The rules used to detect if two consecutive groups $A$ and $B$ are oart of the same short-circuited check are as follows:
\begin{itemize}
\item Both group $A$ and $B$ end with a conditional jump (they have two possible successors each)
\item For each outgoing edge from A, the edge must either go to B, or to a successor of B -- in other words, merging may not add any new successors. More formally, $\text{succ}(A) \subseteq \{B\} \cup \text{succ}(B)$, where $\text{succ}(X)$ is the set of possible successors for the group $X$.
\end{itemize}

\subsection{Construct detection}
After the groups have been created, we then analyze the groups to find the various kind of control flow constructs. The constructs are detected in multiple steps, with one construct per step, in the following order:
\begin{itemize}
\item \code{do-while}
\item \code{while}
\item \code{break}
\item \code{continue}
\item \code{if}
\item \code{else}
\end{itemize}

Each of these five constructs are marked using a \code{GroupType} member of the \code{Group} type, while \code{else} blocks are flagged using two booleans, \code{\_startElse} and \code{\_endElse}. If \code{\_startElse} is true, then an \code{else} block starts with this group, and should be output prior to the code in this group. If \code{\_endElse} is true, an \code{else} block ends with this group, and the end should be output after the code in this group.

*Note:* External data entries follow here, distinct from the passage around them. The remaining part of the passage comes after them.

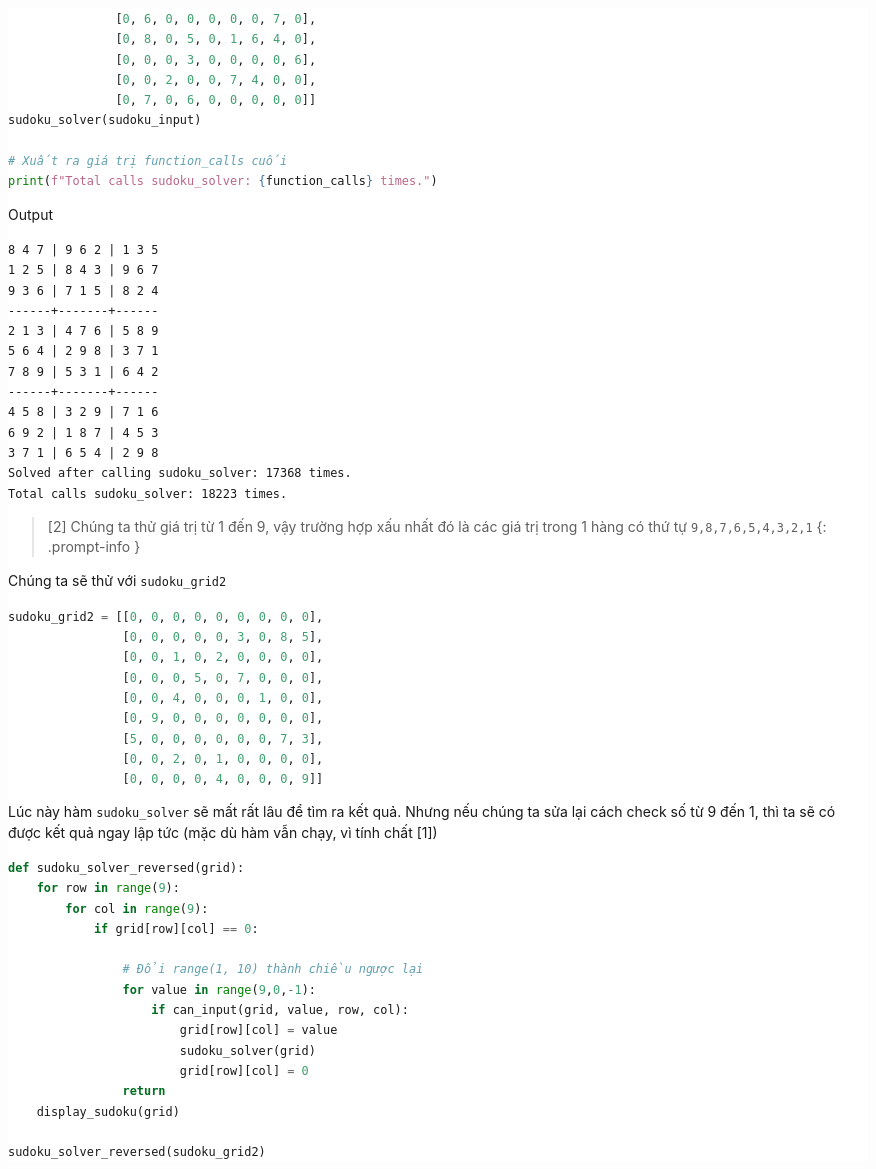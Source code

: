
 ```python
               [0, 6, 0, 0, 0, 0, 0, 7, 0],
               [0, 8, 0, 5, 0, 1, 6, 4, 0],
               [0, 0, 0, 3, 0, 0, 0, 0, 6],
               [0, 0, 2, 0, 0, 7, 4, 0, 0],
               [0, 7, 0, 6, 0, 0, 0, 0, 0]]
sudoku_solver(sudoku_input)

# Xuất ra giá trị function_calls cuối
print(f"Total calls sudoku_solver: {function_calls} times.")
```

Output

```console
8 4 7 | 9 6 2 | 1 3 5 
1 2 5 | 8 4 3 | 9 6 7 
9 3 6 | 7 1 5 | 8 2 4 
------+-------+------
2 1 3 | 4 7 6 | 5 8 9 
5 6 4 | 2 9 8 | 3 7 1 
7 8 9 | 5 3 1 | 6 4 2 
------+-------+------
4 5 8 | 3 2 9 | 7 1 6 
6 9 2 | 1 8 7 | 4 5 3 
3 7 1 | 6 5 4 | 2 9 8 
Solved after calling sudoku_solver: 17368 times.
Total calls sudoku_solver: 18223 times.
```

> [2] Chúng ta thử giá trị từ 1 đến 9, vậy trường hợp xấu nhất đó là các giá trị trong 1 hàng có thứ tự `9,8,7,6,5,4,3,2,1`
{: .prompt-info }

Chúng ta sẽ thử với `sudoku_grid2`

```python
sudoku_grid2 = [[0, 0, 0, 0, 0, 0, 0, 0, 0],
                [0, 0, 0, 0, 0, 3, 0, 8, 5],
                [0, 0, 1, 0, 2, 0, 0, 0, 0],
                [0, 0, 0, 5, 0, 7, 0, 0, 0],
                [0, 0, 4, 0, 0, 0, 1, 0, 0],
                [0, 9, 0, 0, 0, 0, 0, 0, 0],
                [5, 0, 0, 0, 0, 0, 0, 7, 3],
                [0, 0, 2, 0, 1, 0, 0, 0, 0],
                [0, 0, 0, 0, 4, 0, 0, 0, 9]]
```

Lúc này hàm `sudoku_solver` sẽ mất rất lâu để tìm ra kết quả. Nhưng nếu chúng ta sửa lại cách check số từ 9 đến 1, thì ta sẽ có được kết quả ngay lập tức (mặc dù hàm vẫn chạy, vì tính chất [1])

```python
def sudoku_solver_reversed(grid):
    for row in range(9):
        for col in range(9):
            if grid[row][col] == 0:

                # Đổi range(1, 10) thành chiều ngược lại
                for value in range(9,0,-1):
                    if can_input(grid, value, row, col):
                        grid[row][col] = value
                        sudoku_solver(grid)
                        grid[row][col] = 0
                return
    display_sudoku(grid)

sudoku_solver_reversed(sudoku_grid2)
```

Once a group has been flagged as being some construct, it is skipped for the other constructs.

The criteria used for each construct are as follows:

\paragraph{Do-while detection}
Group must end with a conditional jump (i.e., have two outgoing edges). Jump must go to an earlier place in the code.

\paragraph{While detection}
Group must end with conditional jump. Block must have an ingoing edge from some group later in the code, unless that edge comes from a do-while condition (in which case it is assumed to be an \code{if} instead).

\paragraph{Break detection}
Unconditional jump to some place later in the code. That place must either be the group immediately after a \code{do-while} condition, or the jump target of a \code{while} condition. Additionally, the jump is verified to go to the appropriate loop (so it does not exit multiple loops at once).

\paragraph{Continue detection}
Unconditional jump to a \code{while} or \code{do-while} condition, unless it is targeting a \code{while} condition which jumps to the next sequential group (in which case it is merely the end of the \code{while}-loop). Just as with \code{break}s, the jump is verified to go to the appropriate loop.

\paragraph{If detection}
All unflagged conditional jumps are flagged as \code{if}s.

\paragraph{Else detection}
All \code{if}s are processed to see if they may have an \code{else} attached. If the jump target of an \code{if} is immediately preceded by an unconditional jump, which is neither a break or a continue, and that jump goes to later in the code, this signifies a possible \code{else} block, starting with the jump target of the if condition and ending with the group immediately before the target of the jump immediately before the jump target of the if condition. To avoid false positives, this block is then validated to not cross block boundaries. If the check passes, the \code{else} block data is added to the graph.

\subsection{Graph output}
The graph can be output in DOT format by using the \code{-g} switch. In the graph, arrows on edges will be hollow if the edge is a jump, and filled if the edge represents the usual sequential order.

\subsection{Limitations}
Currently, only unconditional jumps are supported for \code{break} and \code{continue}; however, for code of the form \code{if (...) break;} or \code{if (...) continue;}, it is a pretty straight-forward optimization to use the \code{break}/\code{continue} jump as the conditional jump for the \code{if} condition check. Since \code{if}s are found last, it should be possible to simply check unmarked conditional jumps as well and see if they meet the other criteria for a \code{break}/\code{continue}, although there might be some false positives for an if that stretches to the end of the loop it is placed in.

It is currently assumed that all conditional jumps in \code{if} condition checks go to a later place in the code. If optimized continue statements are used in a while (as described above), this will cause the analysis to be incorrect.